• _WHAT THE TASK REQUIRES_:
Here are the records. Write out exactly the lines between the one holding "- MudBlazor Component" and the one holding "- Visual Studio 2022 w/ASP.NET workload", inclusive.

Dataset records
------------
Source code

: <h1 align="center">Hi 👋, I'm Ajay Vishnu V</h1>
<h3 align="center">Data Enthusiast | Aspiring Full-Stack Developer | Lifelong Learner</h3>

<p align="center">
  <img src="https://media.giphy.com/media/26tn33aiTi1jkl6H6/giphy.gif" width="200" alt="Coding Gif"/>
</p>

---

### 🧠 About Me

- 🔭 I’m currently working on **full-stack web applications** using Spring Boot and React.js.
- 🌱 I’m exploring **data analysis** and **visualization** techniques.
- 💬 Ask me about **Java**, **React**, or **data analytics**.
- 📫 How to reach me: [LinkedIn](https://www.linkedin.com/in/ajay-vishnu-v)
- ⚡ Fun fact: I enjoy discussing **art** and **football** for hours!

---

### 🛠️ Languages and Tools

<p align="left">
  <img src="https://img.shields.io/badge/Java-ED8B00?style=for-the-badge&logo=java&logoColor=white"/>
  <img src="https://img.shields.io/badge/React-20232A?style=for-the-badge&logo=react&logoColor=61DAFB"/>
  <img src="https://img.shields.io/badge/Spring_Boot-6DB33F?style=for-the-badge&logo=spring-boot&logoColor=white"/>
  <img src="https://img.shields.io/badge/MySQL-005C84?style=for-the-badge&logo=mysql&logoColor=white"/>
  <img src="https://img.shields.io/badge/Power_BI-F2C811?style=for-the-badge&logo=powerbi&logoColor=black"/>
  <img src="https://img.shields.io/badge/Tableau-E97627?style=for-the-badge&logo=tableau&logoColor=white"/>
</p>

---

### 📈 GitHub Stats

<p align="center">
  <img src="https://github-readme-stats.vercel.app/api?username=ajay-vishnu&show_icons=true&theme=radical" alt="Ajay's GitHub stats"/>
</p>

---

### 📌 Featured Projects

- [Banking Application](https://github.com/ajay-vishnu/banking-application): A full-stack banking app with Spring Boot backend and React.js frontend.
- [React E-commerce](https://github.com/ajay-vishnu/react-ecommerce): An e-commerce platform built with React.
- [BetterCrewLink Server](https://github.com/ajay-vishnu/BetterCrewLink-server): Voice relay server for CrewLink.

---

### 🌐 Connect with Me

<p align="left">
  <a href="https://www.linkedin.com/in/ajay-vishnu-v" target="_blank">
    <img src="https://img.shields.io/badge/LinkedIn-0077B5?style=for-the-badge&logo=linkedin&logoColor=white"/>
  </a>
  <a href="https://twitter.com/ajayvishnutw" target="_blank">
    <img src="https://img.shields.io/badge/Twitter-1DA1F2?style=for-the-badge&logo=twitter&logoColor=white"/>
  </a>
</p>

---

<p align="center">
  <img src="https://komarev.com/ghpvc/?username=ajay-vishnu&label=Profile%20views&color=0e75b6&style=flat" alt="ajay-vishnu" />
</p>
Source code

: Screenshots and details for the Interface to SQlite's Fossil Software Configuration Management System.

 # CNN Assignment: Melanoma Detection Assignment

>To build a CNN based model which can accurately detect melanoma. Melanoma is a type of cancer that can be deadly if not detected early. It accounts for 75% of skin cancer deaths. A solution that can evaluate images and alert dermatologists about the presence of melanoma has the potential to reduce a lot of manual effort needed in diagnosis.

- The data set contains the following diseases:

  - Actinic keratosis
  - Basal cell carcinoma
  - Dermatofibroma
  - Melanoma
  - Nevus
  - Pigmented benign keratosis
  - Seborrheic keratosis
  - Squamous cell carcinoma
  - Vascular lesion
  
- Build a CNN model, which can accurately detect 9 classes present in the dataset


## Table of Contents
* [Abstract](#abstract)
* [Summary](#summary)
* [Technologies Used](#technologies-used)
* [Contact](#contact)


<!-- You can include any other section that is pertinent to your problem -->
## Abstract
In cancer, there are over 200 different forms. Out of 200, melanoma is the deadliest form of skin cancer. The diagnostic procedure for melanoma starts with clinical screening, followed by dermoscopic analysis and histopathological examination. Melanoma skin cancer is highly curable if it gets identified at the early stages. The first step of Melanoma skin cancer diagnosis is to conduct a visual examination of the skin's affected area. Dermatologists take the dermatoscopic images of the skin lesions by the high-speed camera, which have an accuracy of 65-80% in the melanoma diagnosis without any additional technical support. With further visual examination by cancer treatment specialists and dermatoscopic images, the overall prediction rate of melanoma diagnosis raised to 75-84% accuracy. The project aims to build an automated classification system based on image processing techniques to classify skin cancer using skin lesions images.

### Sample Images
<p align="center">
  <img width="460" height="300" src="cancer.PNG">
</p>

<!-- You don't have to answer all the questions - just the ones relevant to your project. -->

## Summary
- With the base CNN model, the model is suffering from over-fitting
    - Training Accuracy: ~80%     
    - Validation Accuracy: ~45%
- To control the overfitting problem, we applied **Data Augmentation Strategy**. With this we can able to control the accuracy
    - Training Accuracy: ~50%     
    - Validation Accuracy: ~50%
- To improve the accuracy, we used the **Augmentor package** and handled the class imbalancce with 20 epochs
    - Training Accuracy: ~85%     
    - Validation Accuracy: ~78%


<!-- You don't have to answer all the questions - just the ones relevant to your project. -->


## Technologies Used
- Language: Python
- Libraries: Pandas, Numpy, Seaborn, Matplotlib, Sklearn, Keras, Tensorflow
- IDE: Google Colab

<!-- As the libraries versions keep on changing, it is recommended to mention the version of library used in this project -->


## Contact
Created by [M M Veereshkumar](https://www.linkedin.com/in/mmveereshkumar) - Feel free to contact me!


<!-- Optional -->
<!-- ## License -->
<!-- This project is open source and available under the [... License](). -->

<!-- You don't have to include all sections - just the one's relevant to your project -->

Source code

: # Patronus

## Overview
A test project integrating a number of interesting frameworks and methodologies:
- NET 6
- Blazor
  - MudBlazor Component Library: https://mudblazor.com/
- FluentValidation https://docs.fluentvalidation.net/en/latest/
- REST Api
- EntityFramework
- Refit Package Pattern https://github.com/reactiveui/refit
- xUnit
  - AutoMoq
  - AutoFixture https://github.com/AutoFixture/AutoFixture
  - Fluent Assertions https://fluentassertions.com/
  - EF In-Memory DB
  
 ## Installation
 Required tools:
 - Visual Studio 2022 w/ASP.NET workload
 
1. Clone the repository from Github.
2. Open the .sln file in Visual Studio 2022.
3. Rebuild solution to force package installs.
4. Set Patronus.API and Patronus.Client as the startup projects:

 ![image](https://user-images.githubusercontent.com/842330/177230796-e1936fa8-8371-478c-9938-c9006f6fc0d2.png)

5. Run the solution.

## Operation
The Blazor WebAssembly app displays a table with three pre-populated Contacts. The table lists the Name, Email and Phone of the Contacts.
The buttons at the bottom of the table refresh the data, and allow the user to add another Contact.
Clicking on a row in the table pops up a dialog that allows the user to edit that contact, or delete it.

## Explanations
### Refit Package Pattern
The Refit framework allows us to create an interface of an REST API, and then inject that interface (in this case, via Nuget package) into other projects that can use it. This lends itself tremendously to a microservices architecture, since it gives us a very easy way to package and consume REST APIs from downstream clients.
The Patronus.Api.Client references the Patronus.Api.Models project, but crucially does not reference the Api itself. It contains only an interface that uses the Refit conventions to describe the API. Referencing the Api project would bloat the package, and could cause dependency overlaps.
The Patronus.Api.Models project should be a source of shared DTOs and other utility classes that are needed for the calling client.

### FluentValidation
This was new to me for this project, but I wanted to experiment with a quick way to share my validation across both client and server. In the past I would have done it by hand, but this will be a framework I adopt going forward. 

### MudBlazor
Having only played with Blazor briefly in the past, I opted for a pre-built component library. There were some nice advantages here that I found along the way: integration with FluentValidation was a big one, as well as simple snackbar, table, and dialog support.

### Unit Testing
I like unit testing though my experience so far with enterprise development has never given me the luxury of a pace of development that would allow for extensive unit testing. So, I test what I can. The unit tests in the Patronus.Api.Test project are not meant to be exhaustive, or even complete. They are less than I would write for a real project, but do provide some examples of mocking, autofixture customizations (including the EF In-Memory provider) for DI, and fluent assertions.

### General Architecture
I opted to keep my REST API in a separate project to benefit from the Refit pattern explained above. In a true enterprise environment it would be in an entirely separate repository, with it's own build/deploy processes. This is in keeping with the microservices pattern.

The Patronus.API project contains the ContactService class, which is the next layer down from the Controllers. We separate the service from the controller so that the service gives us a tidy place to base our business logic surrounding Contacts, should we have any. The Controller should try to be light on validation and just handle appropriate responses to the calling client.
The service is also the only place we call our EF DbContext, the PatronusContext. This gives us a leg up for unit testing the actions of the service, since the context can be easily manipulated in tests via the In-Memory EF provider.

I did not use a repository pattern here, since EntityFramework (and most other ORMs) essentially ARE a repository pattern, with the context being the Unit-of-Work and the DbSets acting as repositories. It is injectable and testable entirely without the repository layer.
------------
• _PROBLEM SOLUTION_:
  - MudBlazor Component Library: https://mudblazor.com/
- FluentValidation https://docs.fluentvalidation.net/en/latest/
- REST Api
- EntityFramework
- Refit Package Pattern https://github.com/reactiveui/refit
- xUnit
  - AutoMoq
  - AutoFixture https://github.com/AutoFixture/AutoFixture
  - Fluent Assertions https://fluentassertions.com/
  - EF In-Memory DB
  
 ## Installation
 Required tools:
 - Visual Studio 2022 w/ASP.NET workload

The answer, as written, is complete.